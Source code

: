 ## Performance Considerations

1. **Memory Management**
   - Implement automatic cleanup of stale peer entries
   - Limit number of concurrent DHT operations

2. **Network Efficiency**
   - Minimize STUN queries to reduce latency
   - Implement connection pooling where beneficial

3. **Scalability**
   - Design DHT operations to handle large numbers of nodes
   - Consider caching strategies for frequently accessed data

PROBLEM TO SOLVE: Each line above with the string "Implement" in it should be located and copied.

FINAL ANSWER:
   - Implement automatic cleanup of stale peer entries
   - Implement connection pooling where beneficial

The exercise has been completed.